As excavations attest, the environs of Teano were inhabited as early as the Bronze Age. They were occupied by the Sidicini, an Oscan-speaking Italic people, around the middle of the 6th century BC, and the city of Teanum emerged as a centre for their sporadic settlements around the middle of the 4th century. The heyday of its independent life came between the last third of the 4th, and the beginning of the 3rd centuries, a period of decisive battles between Rome and the Italic peoples. Later Teanum went on to become a Roman city, although the inhabitants kept their Oscan language until the first century BC. Little remains of the ancient city and its architecture. One can still see the ruins of a theatre rebuilt in the Roman imperial period and of the Roman baths.

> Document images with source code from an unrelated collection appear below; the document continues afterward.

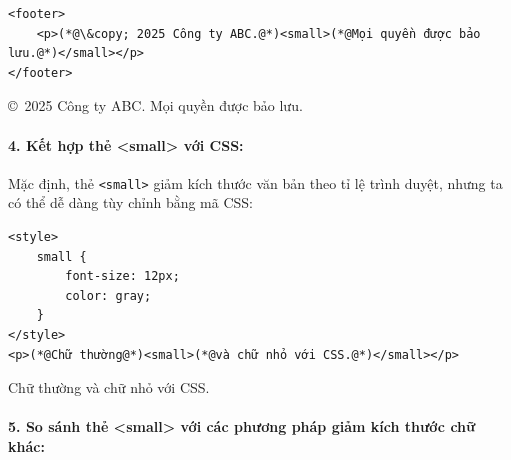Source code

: \documentclass[11pt,oneside]{book}
\newcommand{\codeinline}[1]{\textcolor{accentOrange}{\texttt{#1}}}
\begin{document}
\begin{codeWindow}
\begin{lstlisting}[language=HTML5]
<footer>
    <p>(*@\&copy; 2025 Công ty ABC.@*)<small>(*@Mọi quyền được bảo lưu.@*)</small></p>
</footer>
\end{lstlisting}
\end{codeWindow}

\begin{tcolorbox}[
    enhanced,
    colback=white,
    colframe=primaryBlue!20,
    arc=6pt,
    boxrule=0.8pt,
    drop shadow=black!3!white,
    top=8pt, bottom=8pt, left=12pt, right=12pt,
    title={\sffamily\bfseries\scriptsize\color{codeComment} KẾT QUẢ HIỂN THỊ TRÊN TRÌNH DUYỆT (BROWSER PREVIEW)},
    coltitle=codeComment,
    colbacktitle=codeBg!80!white
]
\copyright\ 2025 Công ty ABC. {\small Mọi quyền được bảo lưu.}
\end{tcolorbox}


\paragraph{4. Kết hợp thẻ <small> với CSS:}
Mặc định, thẻ \codeinline{<small>} giảm kích thước văn bản theo tỉ lệ trình duyệt, nhưng ta có thể dễ dàng tùy chỉnh bằng mã CSS:

\begin{codeWindow}
\begin{lstlisting}[language=HTML5]
<style>
    small {
        font-size: 12px;
        color: gray;
    }
</style>
<p>(*@Chữ thường@*)<small>(*@và chữ nhỏ với CSS.@*)</small></p>
\end{lstlisting}
\end{codeWindow}

\begin{tcolorbox}[
    enhanced,
    colback=white,
    colframe=primaryBlue!20,
    arc=6pt,
    boxrule=0.8pt,
    drop shadow=black!3!white,
    top=8pt, bottom=8pt, left=12pt, right=12pt,
    title={\sffamily\bfseries\scriptsize\color{codeComment} KẾT QUẢ HIỂN THỊ TRÊN TRÌNH DUYỆT (BROWSER PREVIEW)},
    coltitle=codeComment,
    colbacktitle=codeBg!80!white
]
Chữ thường {\fontsize{8.5pt}{10pt}\selectfont\color{darkText!60} và chữ nhỏ với CSS.}
\end{tcolorbox}


\paragraph{5. So sánh thẻ <small> với các phương pháp giảm kích thước chữ khác:}
\end{document}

But our knowledge of its art prior to the Roman occupation is increasing, thanks mainly to the exploration of one of its cemeteries at the beginning of the 20th century, followed by excavations at urban and neighbouring extra-urban sanctuaries from the 1960s onwards. Of these places, two stand out for the wealth and variety of their finds. These are the sanctuary of Loreto within the city, and another sanctuary site a small distance away in Fondo Ruozzo. Both sanctuaries are still anonymous, and they may possibly have served as cult places for a number of deities, among whom Hercules is the most significant in Loreto, while Demeter and Populona, who was identified with Juno, are prominent at the other site. The series of votive objects unearthed at the two sanctuaries begins in the 6th century and continues, after a break of several decades, into the heyday of Teanum.
The city lay near the junction of roads connecting the northern and southern part of the peninsula, and close to Capua (today S. Maria Capua Vetere), the largest town in inner Campania. It is no wonder, then, that Etruscan, south Italian, and above all, Capuan production exercised a decisive influence over Teanese art from the very beginning, and that objects imported from these places - especially from Capua - were also unearthed among the finds. The nearest town, Cales (today Calvi), which was separated from Teanum only by two sanctuaries of Fortuna-Tyche which remain unexplored to this day, was in artistic terms its twin city. In all probability several local workshops produced goods for both markets, which makes it rather difficult to determine their real location. These different influences, however, do not obscure the independent characteristics of the art of Teanum, which are conspicuous from the very beginning, manifesting themselves both in genre and style without ever losing their more generally Italic character.
The Collection of Classical Antiquities preserves representative examples of three typical genres from Teanum, two of which are recent acquisitions. The head of a youth in a pointed cap with elaborately detailed locks of hair comes from the sanctuary of Loreto; the series of which it is an important piece belonged to the period of the sanctuary before the foundation of the city, and the Budapest piece was created as early as the 5th century BC. These heads cannot be associated with the worship of any single deity, but as they come exclusively from the sanctuary of Loreto, they were certainly made in a local workshop, together with a number of other large-scale terracotta statues.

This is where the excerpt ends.